Detailed map of where water sits on land (SWOT)

SWOT Level 2 Water Mask Pixel Cloud Data Product, Version C
hydrosphere NASA POCLOUD Level 2 netCDF-4
In plain English

What it measures. A detailed point-by-point map of where water sits on land, marking each water pixel with its height, radar brightness, and quality flags.

How it's made. Produced from the SWOT satellite's water-detection radar as a 'pixel cloud' covering roughly 64 km tiles on one side of the swath, delivered as netCDF files.
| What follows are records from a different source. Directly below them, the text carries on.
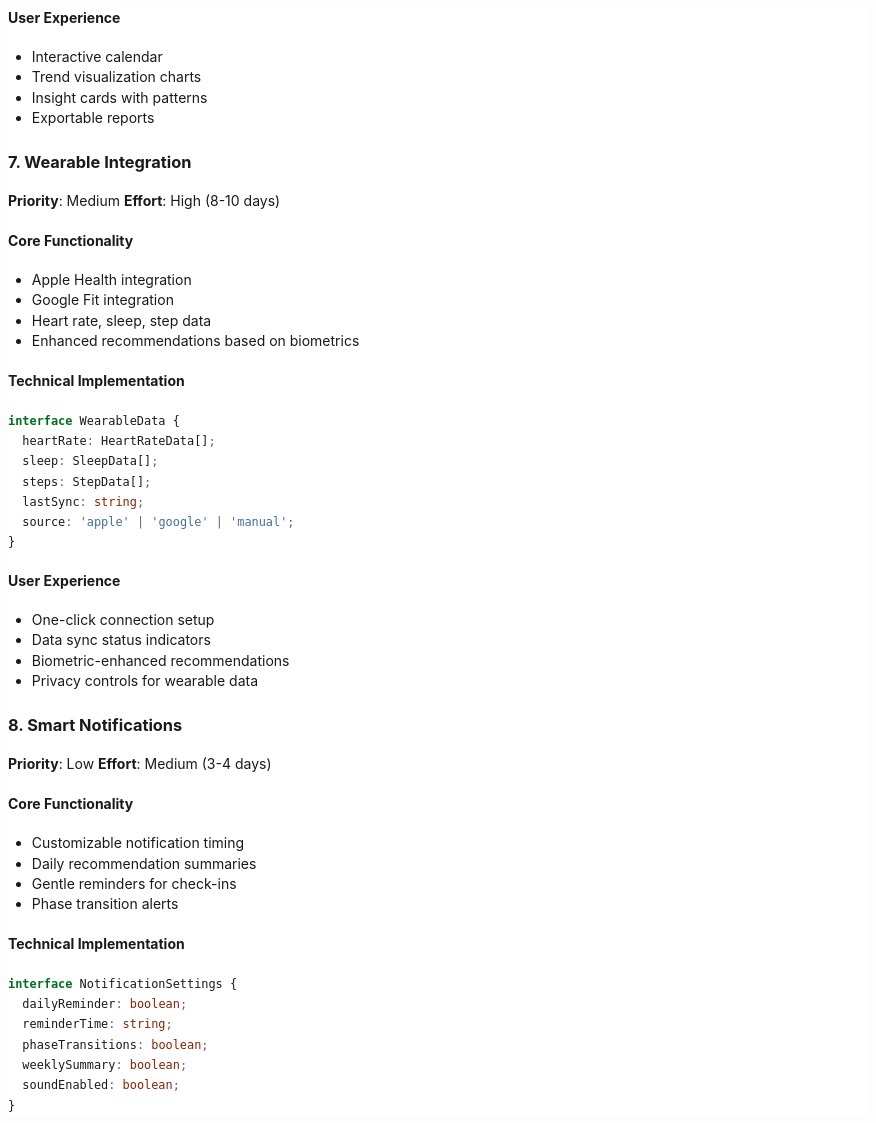 #### User Experience
- Interactive calendar
- Trend visualization charts
- Insight cards with patterns
- Exportable reports

### 7. Wearable Integration
**Priority**: Medium
**Effort**: High (8-10 days)

#### Core Functionality
- Apple Health integration
- Google Fit integration
- Heart rate, sleep, step data
- Enhanced recommendations based on biometrics

#### Technical Implementation
```typescript
interface WearableData {
  heartRate: HeartRateData[];
  sleep: SleepData[];
  steps: StepData[];
  lastSync: string;
  source: 'apple' | 'google' | 'manual';
}
```

#### User Experience
- One-click connection setup
- Data sync status indicators
- Biometric-enhanced recommendations
- Privacy controls for wearable data

### 8. Smart Notifications
**Priority**: Low
**Effort**: Medium (3-4 days)

#### Core Functionality
- Customizable notification timing
- Daily recommendation summaries
- Gentle reminders for check-ins
- Phase transition alerts

#### Technical Implementation
```typescript
interface NotificationSettings {
  dailyReminder: boolean;
  reminderTime: string;
  phaseTransitions: boolean;
  weeklySummary: boolean;
  soundEnabled: boolean;
}
```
How & where you'd use it. Lets scientists map rivers, lakes, and floods in fine spatial detail. As a low-level product, many users will reach it through higher-level river and lake datasets built from it.

What's measured

TERRESTRIAL HYDROSPHERE › SURFACE WATER › SURFACE WATER FEATURES › RIVERS/STREAMSTERRESTRIAL HYDROSPHERE › SURFACE WATER › SURFACE WATER PROCESSES/MEASUREMENTSTERRESTRIAL HYDROSPHERE › SURFACE WATER › SURFACE WATER FEATURES › LAKES/RESERVOIRS

Coverage & cadence

  • Time span2022-12-16 → ongoing
  • Measured bySWOT (KaRIn, Jason-class Altimeter, AMR, DORIS, GPSP, LRA)
  • Processing levelLevel 2
  • Spatial extent-180, -90, 180, 90
  • FormatsnetCDF-4
  • StatusSUPERSEDED

What you can do with it

  • Follow rainfall, floods and surface-water extent
  • Track soil moisture and the onset of drought
  • Monitor lakes, rivers and groundwater storage
Official description

Point cloud of water mask pixels (“pixel cloud”) with geolocated heights, backscatter, geophysical fields, and flags. Point cloud over tile (approx 64x64 km2); half swath (left or right side of full swath). Available in netCDF-4 file format. Please note that this collection contains SWOT Version C science data products.

Get the data

swot_l2_hr_pixc_2.0_access.py
import earthaccess
earthaccess.login(strategy="netrc")          # free Earthdata Login

results = earthaccess.search_data(
    short_name="SWOT_L2_HR_PIXC_2.0",
    version="2.0",
    bounding_box=(-122.5, 37.2, -121.8, 37.9),  # your area (W,S,E,N)
    temporal=("2024-01-01", "2024-12-31"),       # your dates
)
files = earthaccess.open(results)   # stream straight from POCLOUD
Browsing CMR needs no login. Downloading or streaming bytes needs a free Earthdata Login + the earthaccess package.